Frequently Asked Questions
What is reversal of vasectomy?
Around 4% of men undergoing vasectomy subsequently require for it to be reversed. The reversal operation involves finding the site of the previous vasectomy on both sides, removing any scar tissue and carefully joining the two ends together.
What techniques are there?
There are essentially two ways of doing this:
1) with the naked eye (or glasses)
2) using an operating microscope to achieve a microsurgical anastomosis (join)
Which technique is best?
It seems clear that the enhanced vision achieved under a microscope allows for a more accurate join: The European Association of Urology recommends a microsurgical anastomosis. Additionally, the technical skill (and patience) of the operating surgeon is very important and therefore patients must ensure their surgeon has a specific interest in reversal of vasectomy. The surgeon must have undergone appropriate training in microsurgery and it is important for them to be doing large numbers of reversal operations to keep up microsurgical skills.

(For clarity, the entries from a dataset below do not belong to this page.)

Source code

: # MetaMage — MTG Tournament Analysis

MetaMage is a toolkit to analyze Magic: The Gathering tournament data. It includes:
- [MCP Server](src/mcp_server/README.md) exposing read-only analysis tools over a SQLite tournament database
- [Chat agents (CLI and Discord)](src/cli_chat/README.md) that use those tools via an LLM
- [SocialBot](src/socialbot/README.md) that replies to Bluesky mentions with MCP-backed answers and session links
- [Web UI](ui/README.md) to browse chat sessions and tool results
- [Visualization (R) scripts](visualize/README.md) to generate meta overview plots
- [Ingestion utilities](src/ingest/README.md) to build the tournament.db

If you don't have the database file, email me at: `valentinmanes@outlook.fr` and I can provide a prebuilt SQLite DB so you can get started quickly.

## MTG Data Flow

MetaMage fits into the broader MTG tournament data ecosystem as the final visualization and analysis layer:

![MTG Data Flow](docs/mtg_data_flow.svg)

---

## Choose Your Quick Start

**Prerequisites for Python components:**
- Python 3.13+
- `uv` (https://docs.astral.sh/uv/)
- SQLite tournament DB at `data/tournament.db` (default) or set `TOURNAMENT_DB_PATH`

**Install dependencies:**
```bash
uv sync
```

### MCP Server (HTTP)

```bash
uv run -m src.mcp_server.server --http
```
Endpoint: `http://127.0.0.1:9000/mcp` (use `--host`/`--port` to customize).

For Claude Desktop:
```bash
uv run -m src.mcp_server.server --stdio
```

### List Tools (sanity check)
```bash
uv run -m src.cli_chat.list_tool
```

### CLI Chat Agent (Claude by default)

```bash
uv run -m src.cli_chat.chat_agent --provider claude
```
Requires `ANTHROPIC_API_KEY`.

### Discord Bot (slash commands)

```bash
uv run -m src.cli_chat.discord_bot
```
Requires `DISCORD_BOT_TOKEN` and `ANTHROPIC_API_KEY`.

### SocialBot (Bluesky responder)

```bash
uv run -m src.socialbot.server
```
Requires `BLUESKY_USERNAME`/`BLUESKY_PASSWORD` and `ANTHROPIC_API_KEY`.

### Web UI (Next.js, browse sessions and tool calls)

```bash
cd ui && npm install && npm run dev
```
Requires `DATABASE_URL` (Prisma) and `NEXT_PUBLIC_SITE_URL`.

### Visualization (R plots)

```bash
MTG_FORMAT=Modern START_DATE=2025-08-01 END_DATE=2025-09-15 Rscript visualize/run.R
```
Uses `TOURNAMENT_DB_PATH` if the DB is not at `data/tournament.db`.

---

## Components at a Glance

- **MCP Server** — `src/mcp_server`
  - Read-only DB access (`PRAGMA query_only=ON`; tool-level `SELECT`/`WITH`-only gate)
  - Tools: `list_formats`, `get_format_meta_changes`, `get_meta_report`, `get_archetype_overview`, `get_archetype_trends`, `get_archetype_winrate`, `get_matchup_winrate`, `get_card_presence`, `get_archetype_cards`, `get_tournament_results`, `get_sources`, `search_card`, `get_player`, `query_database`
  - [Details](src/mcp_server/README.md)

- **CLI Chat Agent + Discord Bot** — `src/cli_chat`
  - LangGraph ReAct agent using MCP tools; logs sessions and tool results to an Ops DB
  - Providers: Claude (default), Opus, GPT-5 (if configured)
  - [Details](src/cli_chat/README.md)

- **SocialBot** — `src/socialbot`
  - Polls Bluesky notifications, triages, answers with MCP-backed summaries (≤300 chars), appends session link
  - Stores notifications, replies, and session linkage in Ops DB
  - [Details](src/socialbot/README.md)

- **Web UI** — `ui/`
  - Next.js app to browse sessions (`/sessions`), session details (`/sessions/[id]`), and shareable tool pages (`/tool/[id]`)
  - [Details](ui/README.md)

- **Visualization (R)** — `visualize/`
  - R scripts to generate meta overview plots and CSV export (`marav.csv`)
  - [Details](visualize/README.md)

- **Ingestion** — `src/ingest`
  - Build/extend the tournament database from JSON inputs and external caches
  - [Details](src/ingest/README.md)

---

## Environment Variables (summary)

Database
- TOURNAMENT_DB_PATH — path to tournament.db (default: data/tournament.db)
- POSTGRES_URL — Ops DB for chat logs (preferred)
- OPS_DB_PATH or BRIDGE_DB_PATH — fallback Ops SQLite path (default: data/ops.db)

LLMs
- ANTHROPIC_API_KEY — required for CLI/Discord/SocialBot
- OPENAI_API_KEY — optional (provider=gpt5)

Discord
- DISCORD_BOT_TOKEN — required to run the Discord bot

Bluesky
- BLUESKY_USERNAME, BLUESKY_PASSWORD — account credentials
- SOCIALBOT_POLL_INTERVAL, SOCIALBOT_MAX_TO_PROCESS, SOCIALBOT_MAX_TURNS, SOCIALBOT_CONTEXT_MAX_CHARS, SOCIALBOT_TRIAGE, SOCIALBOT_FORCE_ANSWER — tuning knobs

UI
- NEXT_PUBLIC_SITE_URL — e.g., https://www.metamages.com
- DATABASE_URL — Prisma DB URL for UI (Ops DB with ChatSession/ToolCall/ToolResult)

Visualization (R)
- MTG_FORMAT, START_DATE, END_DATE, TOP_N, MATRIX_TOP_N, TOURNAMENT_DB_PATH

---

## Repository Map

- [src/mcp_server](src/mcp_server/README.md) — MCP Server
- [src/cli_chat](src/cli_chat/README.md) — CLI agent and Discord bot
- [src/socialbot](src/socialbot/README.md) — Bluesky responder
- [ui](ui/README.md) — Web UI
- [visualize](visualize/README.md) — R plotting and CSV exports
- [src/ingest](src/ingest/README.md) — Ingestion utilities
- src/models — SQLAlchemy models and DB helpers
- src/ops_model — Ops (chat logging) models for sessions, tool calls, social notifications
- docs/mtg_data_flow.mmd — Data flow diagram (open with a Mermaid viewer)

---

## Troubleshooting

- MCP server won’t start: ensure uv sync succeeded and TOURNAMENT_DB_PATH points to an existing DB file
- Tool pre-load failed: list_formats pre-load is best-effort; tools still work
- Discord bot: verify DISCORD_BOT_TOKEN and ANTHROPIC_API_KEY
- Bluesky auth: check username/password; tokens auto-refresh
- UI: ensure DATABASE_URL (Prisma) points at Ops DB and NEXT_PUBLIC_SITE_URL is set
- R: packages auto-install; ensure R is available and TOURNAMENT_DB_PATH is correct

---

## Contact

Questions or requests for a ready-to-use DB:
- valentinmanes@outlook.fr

What are the success rates?
Success depends not just on surgical factors as described above, but other issues also play a role. The key ones are:
a) the length of time since the vasectomy
b) the technique that was used to perform the original vasectomy
c) the presence of antisperm antibodies
A surgical success is defined as the presence of viable spermatozoa in the ejaculate postoperatively. At The Vasectomy Reversal Clinic, the success rate for those whose vasectomy was carried out in the previous 4 years is greater than 90%.
How long does the operation take?
In Mr Swinn's series the average operation time is between 2 and 2.5 hours.
How long will I be in hospital?
Patients normally stay overnight and go home the following morning. However, the procdure can be done as a day-case if you prefer and live local to the hospital.
Do I need a referral or even an appointment first?
No. Referral letters from GPs are not required to book in for a vasectomy reversal procedure. An appointment before surgery is often beneficial so that a full discussion of the procedure together with alternative treatments is discussed. It also allows for physical examination which can be helpful.
If an out-patient consultation is not possible (due to living abroad or a long distance from the hospital) then a telephone consultation (no charge) can be arranged.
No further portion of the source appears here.